I have just explained to some customers that their ability to comprehend explanation seemed to be inadequate for a sensible conversation. They had not got a clue what I was talking about and got out, wondering, crossly and fruitlessly, who I worked for.

Further to that, in the gap between the last paragraph and this one, a small gentleman came to my window and began to shout abuse at me for being parked on the taxi rank. He felt that taxis should no longer wait here, since he has bought a flat overlooking it.

I was interrupted in my fairly pithy Anglo-Saxon response by a customer getting in who wanted to go to the first three syllables of Aphrodite’s Lodge, and so was obliged to desist.

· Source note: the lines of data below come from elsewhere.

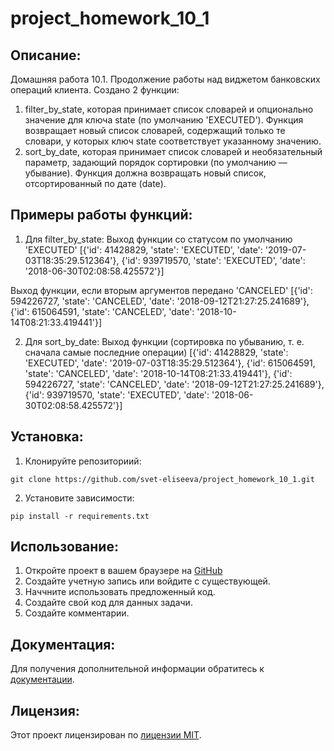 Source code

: # project_homework_10_1

## Описание:

Домашняя работа 10.1. Продолжение работы над виджетом банковских операций клиента.
Создано 2 функции:

1. filter_by_state, которая принимает список словарей и опционально значение для ключа
   state (по умолчанию 'EXECUTED'). Функция возвращает новый список словарей, содержащий только те словари, у которых
   ключ
   state соответствует указанному значению.
2. sort_by_date, которая принимает список словарей и необязательный параметр, задающий порядок сортировки (по
   умолчанию — убывание). Функция должна возвращать новый список, отсортированный по дате (date).

## Примеры работы функций:

1. Для filter_by_state:
   Выход функции со статусом по умолчанию 'EXECUTED'
   [{'id': 41428829, 'state': 'EXECUTED', 'date': '2019-07-03T18:35:29.512364'}, {'id': 939719570, 'state': 'EXECUTED', 'date': '2018-06-30T02:08:58.425572'}]

Выход функции, если вторым аргументов передано 'CANCELED'
[{'id': 594226727, 'state': 'CANCELED', 'date': '2018-09-12T21:27:25.241689'}, {'id': 615064591, 'state': 'CANCELED', 'date': '2018-10-14T08:21:33.419441'}]

2. Для sort_by_date:
   Выход функции (сортировка по убыванию, т. е. сначала самые последние операции)
   [{'id': 41428829, 'state': 'EXECUTED', 'date': '2019-07-03T18:35:29.512364'}, {'id': 615064591, 'state': 'CANCELED', 'date': '2018-10-14T08:21:33.419441'}, {'id': 594226727, 'state': 'CANCELED', 'date': '2018-09-12T21:27:25.241689'}, {'id': 939719570, 'state': 'EXECUTED', 'date': '2018-06-30T02:08:58.425572'}]

## Установка:

1. Клонируйте репозиториий:

```git clone https://github.com/svet-eliseeva/project_homework_10_1.git```

2. Установите зависимости:

```pip install -r requirements.txt```

## Использование:
1. Откройте проект в вашем браузере на [GitHub](https://github.com)
2. Создайте учетную запись или войдите с существующей.
3. Наччните использовать предложенный код.
4. Создайте свой код для данных задачи.
5. Создайте комментарии.

## Документация:

Для получения дополнительной информации обратитесь к [документации](docs/README.md).

## Лицензия:

Этот проект лицензирован по [лицензии MIT](LICENSE).
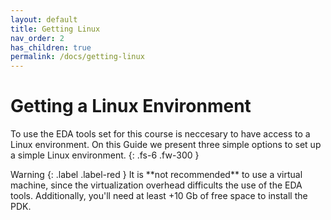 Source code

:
 ```yaml
---
layout: default
title: Getting Linux
nav_order: 2
has_children: true
permalink: /docs/getting-linux
---
```


# Getting a Linux Environment

To use the EDA tools set for this course is neccesary to have access to a Linux environment. On this Guide we present three simple options to set up a simple Linux environment.
{: .fs-6 .fw-300 }

<div class="code-example" markdown="1">
Warning
{: .label .label-red }
It is **not recommended** to use a virtual machine, since the virtualization overhead difficults the use of the EDA tools. Additionally, you'll need at least +10 Gb of free space to install the PDK.
</div>
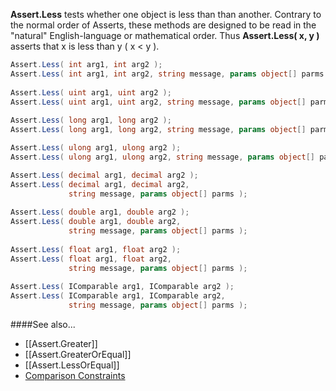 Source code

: **Assert.Less** tests whether one object is less than than another.
Contrary to the normal order of Asserts, these methods are designed to be
read in the "natural" English-language or mathematical order. Thus
**Assert.Less( x, y )** asserts that x is less than y ( x < y ).

```C#
Assert.Less( int arg1, int arg2 );
Assert.Less( int arg1, int arg2, string message, params object[] parms );
				
Assert.Less( uint arg1, uint arg2 );
Assert.Less( uint arg1, uint arg2, string message, params object[] parms );
				
Assert.Less( long arg1, long arg2 );
Assert.Less( long arg1, long arg2, string message, params object[] parms );

Assert.Less( ulong arg1, ulong arg2 );
Assert.Less( ulong arg1, ulong arg2, string message, params object[] parms );

Assert.Less( decimal arg1, decimal arg2 );
Assert.Less( decimal arg1, decimal arg2, 
             string message, params object[] parms );
				
Assert.Less( double arg1, double arg2 );
Assert.Less( double arg1, double arg2, 
             string message, params object[] parms );
				
Assert.Less( float arg1, float arg2 );
Assert.Less( float arg1, float arg2, 
             string message, params object[] parms );
				
Assert.Less( IComparable arg1, IComparable arg2 );
Assert.Less( IComparable arg1, IComparable arg2, 
             string message, params object[] parms );
```
####See also...
 * [[Assert.Greater]]
 * [[Assert.GreaterOrEqual]]
 * [[Assert.LessOrEqual]]
 * [Comparison Constraints](constraints#comparison-constraints)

When I got back to the taxi rank I discovered that he had shouted at another taxi driver as well. This is a small village, and a brief discussion between of all of us revealed that the gentleman in question is from Bradford and his wife left him shortly after they move here, because he persisted in watching pornography in the middle of the night.

I consider myself well armed for my next encounter with him.

I have taken Oliver back to school this afternoon, and we are just two again.

I am feeling rather pensive at the realisation that this will be almost the last time we will be child-free before September.

Lucy will be home on Friday, her exams over, and apart from occasional brief festival-related absences, and a couple more days at school, that will be it, she is home for the summer.

Oliver has got another couple of weeks to go, but very soon he will also be home for the summer.

Of course I like having the children at home, but it does change things.

One of the things it has changed today was that we thought perhaps we ought to take Lucy’s bedroom floor up to lay the new water pipes whilst she was not living in it.

Mark’s solar panel will be mounted on the wall outside Lucy’s room, and the pipes need to snake underneath her bedroom floor to reach the hot water tank, which  lives below the staircase to the loft.

Today he has levered the floorboards up and made a hole in the outside wall.

Taking floorboards up is a lot of nuisance when you have been very keen on insulation.

Below the carpet was underlay, a layer of fibre board and a thin layer of polystyrene blanket, all of which had been firmly tacked to the floor. Mark had to lever all of that up before he got to the floorboards, underneath which all of the gaps had been filled in with expanding foam, for the same purpose. 

This is how we manage to keep our entire four-storey house warm with only one small fire.

The result of these activities is that we will be spending our last week together doing plumbing, and still not having a holiday.

I am sad about this, although I know that the plumbing needs to be done. I would like to leap airily into the camper van and trundle off, without a care in the world.

Appleby Fair finished today, and the roads to Oliver’s school were full of departing gypsies, trundling off without a care in the world. There were caravans of every kind, from the shiny modern ones to the brilliantly-coloured horse-drawn vardoes, and carts and trucks and vans, heading in every direction. It will be a whole year before some of their families meet up again.

Small blackened marks where their fires had been, and pale grazed patches in the verges where their horses had been tethered, were all that remained. I have heard people complain about gypsies and litter, but there was none.

I was sad to see them go, because I am not a member of Cumbria Police force, and bare-knuckle fighting and missing bicycles and fraudulent purveyors of tarmacadam are not my problem.

I will not see them very much next year, because I will not need to go through Appleby very often.

I will miss them.

The picture is the breakfast that Mark cooked for us. It is patriotic cheese on toast.